# Exercise inputs
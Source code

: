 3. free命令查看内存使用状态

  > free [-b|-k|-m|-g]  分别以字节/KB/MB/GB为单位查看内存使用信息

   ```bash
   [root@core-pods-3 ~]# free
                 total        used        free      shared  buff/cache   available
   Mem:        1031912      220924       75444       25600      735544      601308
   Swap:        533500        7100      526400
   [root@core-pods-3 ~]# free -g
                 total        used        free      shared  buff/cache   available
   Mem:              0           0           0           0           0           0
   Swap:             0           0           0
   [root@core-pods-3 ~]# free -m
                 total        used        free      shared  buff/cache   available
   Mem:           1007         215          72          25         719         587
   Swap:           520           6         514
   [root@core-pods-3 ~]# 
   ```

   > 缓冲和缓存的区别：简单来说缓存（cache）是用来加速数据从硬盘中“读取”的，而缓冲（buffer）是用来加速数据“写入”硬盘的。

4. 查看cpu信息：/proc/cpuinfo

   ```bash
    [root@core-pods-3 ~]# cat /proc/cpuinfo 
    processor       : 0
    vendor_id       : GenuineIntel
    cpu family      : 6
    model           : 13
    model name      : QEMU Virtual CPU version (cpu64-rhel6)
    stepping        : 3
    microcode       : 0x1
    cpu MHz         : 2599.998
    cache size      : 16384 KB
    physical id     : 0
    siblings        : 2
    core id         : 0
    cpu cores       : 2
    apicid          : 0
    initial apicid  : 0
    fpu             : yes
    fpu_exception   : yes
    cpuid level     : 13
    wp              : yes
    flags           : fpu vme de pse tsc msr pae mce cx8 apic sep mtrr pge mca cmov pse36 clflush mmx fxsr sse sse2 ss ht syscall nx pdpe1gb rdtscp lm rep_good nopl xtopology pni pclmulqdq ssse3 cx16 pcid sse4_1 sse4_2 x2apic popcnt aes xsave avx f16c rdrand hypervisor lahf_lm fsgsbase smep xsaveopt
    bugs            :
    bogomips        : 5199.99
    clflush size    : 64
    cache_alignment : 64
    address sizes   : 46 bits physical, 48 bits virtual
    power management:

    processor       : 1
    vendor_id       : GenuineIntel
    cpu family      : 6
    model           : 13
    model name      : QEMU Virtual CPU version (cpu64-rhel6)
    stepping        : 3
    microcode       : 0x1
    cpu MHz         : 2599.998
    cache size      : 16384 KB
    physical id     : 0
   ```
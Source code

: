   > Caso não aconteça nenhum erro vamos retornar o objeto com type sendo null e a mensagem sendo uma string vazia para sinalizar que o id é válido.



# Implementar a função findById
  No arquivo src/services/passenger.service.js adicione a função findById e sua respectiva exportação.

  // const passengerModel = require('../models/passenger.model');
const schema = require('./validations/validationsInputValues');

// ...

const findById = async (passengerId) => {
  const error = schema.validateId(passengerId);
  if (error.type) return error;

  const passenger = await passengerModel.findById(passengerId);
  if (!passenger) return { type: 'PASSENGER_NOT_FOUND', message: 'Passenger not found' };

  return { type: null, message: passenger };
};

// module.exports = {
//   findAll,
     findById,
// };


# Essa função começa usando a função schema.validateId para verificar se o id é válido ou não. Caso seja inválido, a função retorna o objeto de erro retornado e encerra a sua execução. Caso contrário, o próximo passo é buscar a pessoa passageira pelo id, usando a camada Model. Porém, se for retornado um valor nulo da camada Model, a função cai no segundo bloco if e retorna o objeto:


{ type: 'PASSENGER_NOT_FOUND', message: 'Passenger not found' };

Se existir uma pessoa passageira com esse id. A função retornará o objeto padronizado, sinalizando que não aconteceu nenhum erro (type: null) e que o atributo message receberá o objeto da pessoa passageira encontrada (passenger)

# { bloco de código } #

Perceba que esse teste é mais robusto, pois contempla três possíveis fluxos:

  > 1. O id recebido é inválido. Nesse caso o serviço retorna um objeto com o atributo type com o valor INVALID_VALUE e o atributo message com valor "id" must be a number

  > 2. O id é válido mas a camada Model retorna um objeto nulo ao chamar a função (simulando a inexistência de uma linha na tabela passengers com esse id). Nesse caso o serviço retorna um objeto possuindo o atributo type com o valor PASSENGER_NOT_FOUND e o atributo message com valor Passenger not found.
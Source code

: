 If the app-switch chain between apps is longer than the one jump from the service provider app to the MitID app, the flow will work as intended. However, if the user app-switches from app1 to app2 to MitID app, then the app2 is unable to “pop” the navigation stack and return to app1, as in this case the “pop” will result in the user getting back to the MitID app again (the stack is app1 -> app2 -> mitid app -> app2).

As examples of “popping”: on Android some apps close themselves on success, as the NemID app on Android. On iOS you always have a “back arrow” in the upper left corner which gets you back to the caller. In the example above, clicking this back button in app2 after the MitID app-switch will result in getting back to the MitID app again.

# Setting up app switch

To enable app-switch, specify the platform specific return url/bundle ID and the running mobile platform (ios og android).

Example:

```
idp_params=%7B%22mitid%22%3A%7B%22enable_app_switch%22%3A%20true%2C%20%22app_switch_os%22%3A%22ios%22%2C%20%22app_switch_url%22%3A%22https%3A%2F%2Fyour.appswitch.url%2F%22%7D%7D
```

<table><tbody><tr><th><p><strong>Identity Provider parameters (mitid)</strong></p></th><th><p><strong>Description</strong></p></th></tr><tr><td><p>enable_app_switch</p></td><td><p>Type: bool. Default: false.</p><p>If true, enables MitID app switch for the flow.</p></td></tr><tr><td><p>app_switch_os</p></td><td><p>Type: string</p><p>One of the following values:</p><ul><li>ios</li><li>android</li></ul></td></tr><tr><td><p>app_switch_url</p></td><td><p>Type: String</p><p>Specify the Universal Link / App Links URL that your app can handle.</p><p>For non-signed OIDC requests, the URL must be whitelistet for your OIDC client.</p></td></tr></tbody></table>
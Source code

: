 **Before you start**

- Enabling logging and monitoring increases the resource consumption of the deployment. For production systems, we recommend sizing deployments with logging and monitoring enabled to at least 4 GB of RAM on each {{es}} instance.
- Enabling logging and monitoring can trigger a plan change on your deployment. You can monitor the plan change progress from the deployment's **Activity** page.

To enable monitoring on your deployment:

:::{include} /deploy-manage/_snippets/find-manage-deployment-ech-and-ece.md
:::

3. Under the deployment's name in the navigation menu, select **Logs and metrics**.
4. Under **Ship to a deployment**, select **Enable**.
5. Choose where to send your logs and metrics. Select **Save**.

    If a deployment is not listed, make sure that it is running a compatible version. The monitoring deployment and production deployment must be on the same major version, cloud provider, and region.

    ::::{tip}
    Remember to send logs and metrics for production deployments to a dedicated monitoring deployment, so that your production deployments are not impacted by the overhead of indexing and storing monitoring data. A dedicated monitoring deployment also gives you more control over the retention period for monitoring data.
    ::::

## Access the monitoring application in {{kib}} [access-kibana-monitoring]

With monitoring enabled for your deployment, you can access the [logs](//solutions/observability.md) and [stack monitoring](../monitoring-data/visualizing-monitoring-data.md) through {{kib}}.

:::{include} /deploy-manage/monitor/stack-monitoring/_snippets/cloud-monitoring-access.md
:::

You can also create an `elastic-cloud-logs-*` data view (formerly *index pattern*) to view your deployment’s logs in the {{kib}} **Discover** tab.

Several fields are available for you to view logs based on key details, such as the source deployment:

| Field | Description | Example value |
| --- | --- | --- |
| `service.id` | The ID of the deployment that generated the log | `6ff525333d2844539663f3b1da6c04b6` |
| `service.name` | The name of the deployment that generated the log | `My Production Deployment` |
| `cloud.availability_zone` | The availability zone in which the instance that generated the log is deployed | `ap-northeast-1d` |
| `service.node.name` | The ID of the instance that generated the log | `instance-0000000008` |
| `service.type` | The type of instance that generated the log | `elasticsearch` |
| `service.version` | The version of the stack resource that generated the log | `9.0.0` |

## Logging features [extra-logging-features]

# About this exercise
In the entries above, please find the line with "# Essa função" and the line with "Perceba que esse", then write out exactly those two lines and every line between them, and nothing more.

# Answer for the task
# Essa função começa usando a função schema.validateId para verificar se o id é válido ou não. Caso seja inválido, a função retorna o objeto de erro retornado e encerra a sua execução. Caso contrário, o próximo passo é buscar a pessoa passageira pelo id, usando a camada Model. Porém, se for retornado um valor nulo da camada Model, a função cai no segundo bloco if e retorna o objeto:


{ type: 'PASSENGER_NOT_FOUND', message: 'Passenger not found' };

Se existir uma pessoa passageira com esse id. A função retornará o objeto padronizado, sinalizando que não aconteceu nenhum erro (type: null) e que o atributo message receberá o objeto da pessoa passageira encontrada (passenger)

# { bloco de código } #

Perceba que esse teste é mais robusto, pois contempla três possíveis fluxos:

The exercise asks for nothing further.